▶ **TASK ITEM**: So that the copy matches the original, retype each line of the material below exactly.

▶ **DATA FOR THE TASK**:
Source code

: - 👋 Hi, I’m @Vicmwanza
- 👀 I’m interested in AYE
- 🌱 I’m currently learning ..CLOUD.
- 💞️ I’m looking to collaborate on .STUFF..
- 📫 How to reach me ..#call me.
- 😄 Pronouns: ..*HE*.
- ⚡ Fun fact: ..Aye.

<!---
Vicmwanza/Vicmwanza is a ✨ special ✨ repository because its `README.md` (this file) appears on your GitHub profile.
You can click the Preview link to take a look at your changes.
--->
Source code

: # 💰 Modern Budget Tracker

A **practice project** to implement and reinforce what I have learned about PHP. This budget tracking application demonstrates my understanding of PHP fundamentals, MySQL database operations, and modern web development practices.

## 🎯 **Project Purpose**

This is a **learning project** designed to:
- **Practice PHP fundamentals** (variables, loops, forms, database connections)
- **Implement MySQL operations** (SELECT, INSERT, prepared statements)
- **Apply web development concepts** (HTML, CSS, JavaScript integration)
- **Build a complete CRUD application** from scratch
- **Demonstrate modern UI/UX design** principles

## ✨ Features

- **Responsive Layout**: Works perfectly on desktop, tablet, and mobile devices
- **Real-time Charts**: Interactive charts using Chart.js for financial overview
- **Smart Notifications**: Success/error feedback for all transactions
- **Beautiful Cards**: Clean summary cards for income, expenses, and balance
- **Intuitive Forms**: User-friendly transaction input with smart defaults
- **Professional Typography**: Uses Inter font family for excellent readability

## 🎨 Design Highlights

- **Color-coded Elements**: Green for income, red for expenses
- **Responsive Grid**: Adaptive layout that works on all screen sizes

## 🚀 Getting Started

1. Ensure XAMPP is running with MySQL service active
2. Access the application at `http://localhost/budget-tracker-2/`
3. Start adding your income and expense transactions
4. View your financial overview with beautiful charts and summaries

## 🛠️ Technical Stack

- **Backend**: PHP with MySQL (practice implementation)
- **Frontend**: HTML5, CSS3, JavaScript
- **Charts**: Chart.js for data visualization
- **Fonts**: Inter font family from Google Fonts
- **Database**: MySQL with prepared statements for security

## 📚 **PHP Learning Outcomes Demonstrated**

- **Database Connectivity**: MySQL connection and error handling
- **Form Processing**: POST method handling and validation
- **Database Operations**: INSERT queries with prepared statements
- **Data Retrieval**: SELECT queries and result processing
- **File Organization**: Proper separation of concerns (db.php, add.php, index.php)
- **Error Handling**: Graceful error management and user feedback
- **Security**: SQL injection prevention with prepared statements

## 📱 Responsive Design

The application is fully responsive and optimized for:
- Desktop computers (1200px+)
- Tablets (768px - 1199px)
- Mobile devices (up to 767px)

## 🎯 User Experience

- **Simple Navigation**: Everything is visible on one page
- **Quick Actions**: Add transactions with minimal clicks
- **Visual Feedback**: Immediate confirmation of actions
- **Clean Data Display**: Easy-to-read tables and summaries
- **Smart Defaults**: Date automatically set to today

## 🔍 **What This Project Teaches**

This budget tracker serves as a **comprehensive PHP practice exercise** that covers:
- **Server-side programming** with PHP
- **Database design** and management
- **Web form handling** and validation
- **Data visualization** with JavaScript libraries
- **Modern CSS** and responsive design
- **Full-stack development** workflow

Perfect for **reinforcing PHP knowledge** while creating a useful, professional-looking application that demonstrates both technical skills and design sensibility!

▶ **YOUR SOLUTION**:
Source code

: - 👋 Hi, I’m @Vicmwanza
- 👀 I’m interested in AYE
- 🌱 I’m currently learning ..CLOUD.
- 💞️ I’m looking to collaborate on .STUFF..
- 📫 How to reach me ..#call me.
- 😄 Pronouns: ..*HE*.
- ⚡ Fun fact: ..Aye.

<!---
Vicmwanza/Vicmwanza is a ✨ special ✨ repository because its `README.md` (this file) appears on your GitHub profile.
You can click the Preview link to take a look at your changes.
--->
Source code

: # 💰 Modern Budget Tracker

A **practice project** to implement and reinforce what I have learned about PHP. This budget tracking application demonstrates my understanding of PHP fundamentals, MySQL database operations, and modern web development practices.

## 🎯 **Project Purpose**

This is a **learning project** designed to:
- **Practice PHP fundamentals** (variables, loops, forms, database connections)
- **Implement MySQL operations** (SELECT, INSERT, prepared statements)
- **Apply web development concepts** (HTML, CSS, JavaScript integration)
- **Build a complete CRUD application** from scratch
- **Demonstrate modern UI/UX design** principles

## ✨ Features

- **Responsive Layout**: Works perfectly on desktop, tablet, and mobile devices
- **Real-time Charts**: Interactive charts using Chart.js for financial overview
- **Smart Notifications**: Success/error feedback for all transactions
- **Beautiful Cards**: Clean summary cards for income, expenses, and balance
- **Intuitive Forms**: User-friendly transaction input with smart defaults
- **Professional Typography**: Uses Inter font family for excellent readability

## 🎨 Design Highlights

- **Color-coded Elements**: Green for income, red for expenses
- **Responsive Grid**: Adaptive layout that works on all screen sizes

## 🚀 Getting Started

1. Ensure XAMPP is running with MySQL service active
2. Access the application at `http://localhost/budget-tracker-2/`
3. Start adding your income and expense transactions
4. View your financial overview with beautiful charts and summaries

## 🛠️ Technical Stack

- **Backend**: PHP with MySQL (practice implementation)
- **Frontend**: HTML5, CSS3, JavaScript
- **Charts**: Chart.js for data visualization
- **Fonts**: Inter font family from Google Fonts
- **Database**: MySQL with prepared statements for security

## 📚 **PHP Learning Outcomes Demonstrated**

- **Database Connectivity**: MySQL connection and error handling
- **Form Processing**: POST method handling and validation
- **Database Operations**: INSERT queries with prepared statements
- **Data Retrieval**: SELECT queries and result processing
- **File Organization**: Proper separation of concerns (db.php, add.php, index.php)
- **Error Handling**: Graceful error management and user feedback
- **Security**: SQL injection prevention with prepared statements

## 📱 Responsive Design

The application is fully responsive and optimized for:
- Desktop computers (1200px+)
- Tablets (768px - 1199px)
- Mobile devices (up to 767px)

## 🎯 User Experience

- **Simple Navigation**: Everything is visible on one page
- **Quick Actions**: Add transactions with minimal clicks
- **Visual Feedback**: Immediate confirmation of actions
- **Clean Data Display**: Easy-to-read tables and summaries
- **Smart Defaults**: Date automatically set to today

## 🔍 **What This Project Teaches**

This budget tracker serves as a **comprehensive PHP practice exercise** that covers:
- **Server-side programming** with PHP
- **Database design** and management
- **Web form handling** and validation
- **Data visualization** with JavaScript libraries
- **Modern CSS** and responsive design
- **Full-stack development** workflow

Perfect for **reinforcing PHP knowledge** while creating a useful, professional-looking application that demonstrates both technical skills and design sensibility!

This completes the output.